Every so often, when I’m tutoring someone, a problem will require the student to take an inverse of a 3×3 matrix, or the determinant of a 4×4 matrix.  The student replies, "Oh, this is easy…there’s a command for it on my calculator."  At that point, I think to myself, "yes, that’s certainly nice…but what if we didn’t have a calculator?"  And furthermore, how am I going to check to see if the answer is correct?  I rarely bring a graphing calculator with me.  What a terrible situation!

## Determinants

To explain what a determinant is, we’d need to talk theory for a while.  But we don’t really care at this point what a determinant is, but just how to find it.  First, let’s talk about how to find the determinant of 2×2 matrices.  Given

$\left( \begin{array}{cc} a & b \\ c&d \end{array}\right)$

we have that the determinant will be equal to $ad - bc$.  We usually teach students this by saying "multiply the top-left and bottom right together, then multiply the top-right and the bottom-left together, and subtract the second from the first."  This is how we find determinants of 2×2 matrices.  For example, given

$\left( \begin{array}{cc} 2 & 1 \\ -1&3 \end{array}\right)$

the determinant is 6 – (-1) = 7.

What about bigger matrices?  First, let’s note that these need to be square matrices — that is, the number of rows need to equal the number of columns.  There turns out to be a number of fun ways to find the determinant, but my favorite way is expansion by minors.

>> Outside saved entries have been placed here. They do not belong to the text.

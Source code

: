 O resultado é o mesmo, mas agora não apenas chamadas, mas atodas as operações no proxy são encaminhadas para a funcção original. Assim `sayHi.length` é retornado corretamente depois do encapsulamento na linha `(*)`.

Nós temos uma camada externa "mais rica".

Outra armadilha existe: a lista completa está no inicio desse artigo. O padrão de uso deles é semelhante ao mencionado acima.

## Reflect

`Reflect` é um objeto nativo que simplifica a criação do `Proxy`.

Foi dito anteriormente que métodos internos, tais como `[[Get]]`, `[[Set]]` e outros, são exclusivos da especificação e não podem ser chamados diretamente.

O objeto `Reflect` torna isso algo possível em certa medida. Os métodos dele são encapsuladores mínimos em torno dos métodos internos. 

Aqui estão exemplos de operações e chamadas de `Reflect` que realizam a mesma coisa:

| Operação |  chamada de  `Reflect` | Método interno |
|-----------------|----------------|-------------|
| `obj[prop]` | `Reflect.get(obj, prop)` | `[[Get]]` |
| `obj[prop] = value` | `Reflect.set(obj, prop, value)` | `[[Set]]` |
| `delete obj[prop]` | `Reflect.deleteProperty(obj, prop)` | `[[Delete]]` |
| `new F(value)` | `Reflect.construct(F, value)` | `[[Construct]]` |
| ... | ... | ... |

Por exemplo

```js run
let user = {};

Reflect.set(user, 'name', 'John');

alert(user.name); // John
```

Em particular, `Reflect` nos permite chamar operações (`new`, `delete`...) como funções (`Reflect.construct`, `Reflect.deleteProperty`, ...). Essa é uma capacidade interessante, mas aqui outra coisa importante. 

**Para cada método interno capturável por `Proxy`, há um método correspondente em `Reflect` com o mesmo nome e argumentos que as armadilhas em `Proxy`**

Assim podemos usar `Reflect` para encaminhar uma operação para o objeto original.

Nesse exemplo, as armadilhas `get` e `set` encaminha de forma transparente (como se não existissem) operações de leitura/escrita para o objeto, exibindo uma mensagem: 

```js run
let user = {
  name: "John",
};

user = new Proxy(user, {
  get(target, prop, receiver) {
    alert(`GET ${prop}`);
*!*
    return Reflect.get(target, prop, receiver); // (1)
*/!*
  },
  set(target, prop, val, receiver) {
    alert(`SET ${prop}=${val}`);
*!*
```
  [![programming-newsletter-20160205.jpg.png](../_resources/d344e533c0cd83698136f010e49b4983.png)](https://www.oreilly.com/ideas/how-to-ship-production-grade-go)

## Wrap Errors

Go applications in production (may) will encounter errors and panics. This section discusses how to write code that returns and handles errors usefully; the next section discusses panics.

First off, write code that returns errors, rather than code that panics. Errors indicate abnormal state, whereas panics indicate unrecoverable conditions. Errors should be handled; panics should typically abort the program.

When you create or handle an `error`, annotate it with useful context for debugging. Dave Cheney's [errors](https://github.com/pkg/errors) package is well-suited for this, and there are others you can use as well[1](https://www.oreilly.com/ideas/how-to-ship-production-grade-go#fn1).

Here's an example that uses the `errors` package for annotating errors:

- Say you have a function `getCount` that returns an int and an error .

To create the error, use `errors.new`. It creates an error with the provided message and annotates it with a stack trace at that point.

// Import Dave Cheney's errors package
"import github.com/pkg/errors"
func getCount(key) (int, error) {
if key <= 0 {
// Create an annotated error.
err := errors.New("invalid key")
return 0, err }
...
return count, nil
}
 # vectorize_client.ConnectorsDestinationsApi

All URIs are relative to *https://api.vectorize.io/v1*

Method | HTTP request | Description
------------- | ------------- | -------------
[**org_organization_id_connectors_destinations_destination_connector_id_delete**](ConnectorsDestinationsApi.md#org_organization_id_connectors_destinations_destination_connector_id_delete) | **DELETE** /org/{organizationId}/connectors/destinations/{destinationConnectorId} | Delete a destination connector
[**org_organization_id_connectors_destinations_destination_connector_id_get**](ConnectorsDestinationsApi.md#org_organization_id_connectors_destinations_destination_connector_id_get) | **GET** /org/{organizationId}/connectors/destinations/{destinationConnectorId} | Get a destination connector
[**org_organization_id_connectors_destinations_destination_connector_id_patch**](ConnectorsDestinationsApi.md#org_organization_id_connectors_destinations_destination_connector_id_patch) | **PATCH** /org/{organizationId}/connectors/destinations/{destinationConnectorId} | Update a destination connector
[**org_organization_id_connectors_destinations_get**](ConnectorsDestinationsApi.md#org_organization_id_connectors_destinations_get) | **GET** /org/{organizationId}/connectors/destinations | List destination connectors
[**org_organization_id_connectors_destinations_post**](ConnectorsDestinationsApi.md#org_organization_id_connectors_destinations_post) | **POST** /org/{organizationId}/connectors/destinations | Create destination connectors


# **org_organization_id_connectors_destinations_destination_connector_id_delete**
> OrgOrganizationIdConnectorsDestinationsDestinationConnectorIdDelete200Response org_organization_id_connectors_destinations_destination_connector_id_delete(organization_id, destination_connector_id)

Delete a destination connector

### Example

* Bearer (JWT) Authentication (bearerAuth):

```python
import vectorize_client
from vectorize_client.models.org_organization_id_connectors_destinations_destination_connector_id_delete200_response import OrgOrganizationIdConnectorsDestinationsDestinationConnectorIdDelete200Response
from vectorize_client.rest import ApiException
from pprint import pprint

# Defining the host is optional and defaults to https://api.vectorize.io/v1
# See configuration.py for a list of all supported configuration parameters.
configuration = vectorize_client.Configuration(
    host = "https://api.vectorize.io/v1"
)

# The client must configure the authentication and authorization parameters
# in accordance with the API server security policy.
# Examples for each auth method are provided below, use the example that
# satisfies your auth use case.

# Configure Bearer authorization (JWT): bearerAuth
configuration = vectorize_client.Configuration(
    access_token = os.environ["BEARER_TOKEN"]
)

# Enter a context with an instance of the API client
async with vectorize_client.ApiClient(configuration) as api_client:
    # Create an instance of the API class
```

This picture, stolen from Wolfram’s Mathworld (because I was much too lazy to make one up myself) describes the general process.  Let’s take some matrix, M, which is an $n\times m$ matrix; n rows, m columns.

Let’s make something called $C_{ij}$.  The process is this: cross out everything in row i and in column j and make the remaining terms into an $(n-1)\times (m-1)$ matrix.  Take the determinant of this, and this number will be $C_{ij}$

(At this point, the observant reader will note that we’re using determinants to define things to help us take determinants.  Why isn’t this circular?  Because we’re taking determinants of matrices smaller than the one we are working towards finding the determinant of.  In other words, if we know how to find the determinant of 2×2’s and 3×3’s, we can take the determinant of 4×4’s, but we cannot take the determinant of 4×4’s without knowing how to take the determinant of 3×3’s and 2×2’s.  Determinants are, therefore, an inductive creature.  This is why we defined how to take the determinant of a 2×2 above, since when we take the determinant of a 3×3 we will need it.)

Now, given an $n\times n$ matrix, we sum up the following things:

$\sum_{j = 1}^{n} (-1)^{i+j}a_{ij}C_{1j}$

where $C_{ij}$ is defined above and $a_{ij}$ is the matrix entry in the i-th row and j-th column.  This sum is what we call the determinant.

## Really?: An Example.

Let’s take the $3\times 3$ matrix

$\left( \begin{array}{ccc} 2 & 1 & 3\\ 0 & 3 & 2\\ 1 & 1 & 2\end{array}\right)$

$(-1)^{2}(2)C_{11} + (-1)^{3}(1)C_{12} + (-1)^{4}(3)C_{13}$

which is the same as

$2C_{11} - C_{12} + 3C_{13}$

So all we need to do is figure out these cofactors.  To find $C_{11}$ all we need to do is cross out the first row and first column.  We’re left with

$\left( \begin{array}{cc} 3 & 2 \\ 1&2 \end{array}\right)$

which has a determinant of $6 - 2 = 4$.  Good.  Now, to figure out $C_{12}$ we cross out the first row, second column.  We obtain

$\left( \begin{array}{cc} 0 & 2 \\ 1&2 \end{array}\right)$

which has a determinant of $0 - 2 = -2$.  Last, we figure out $C_{13}$ by crossing out the first row, third column.  We obtain

$\left( \begin{array}{cc} 0 & 3 \\ 1&1 \end{array}\right)$

which has a determinant of $0 - 3 = -3$.  Putting all this together, we get

$2C_{11} - C_{12} + 3C_{13} = 2*4 - (-2) + 3*(-2) = 8 + 2 - 6 = 4$

which is the determinant of our $3\times 3$ matrix.  Cool.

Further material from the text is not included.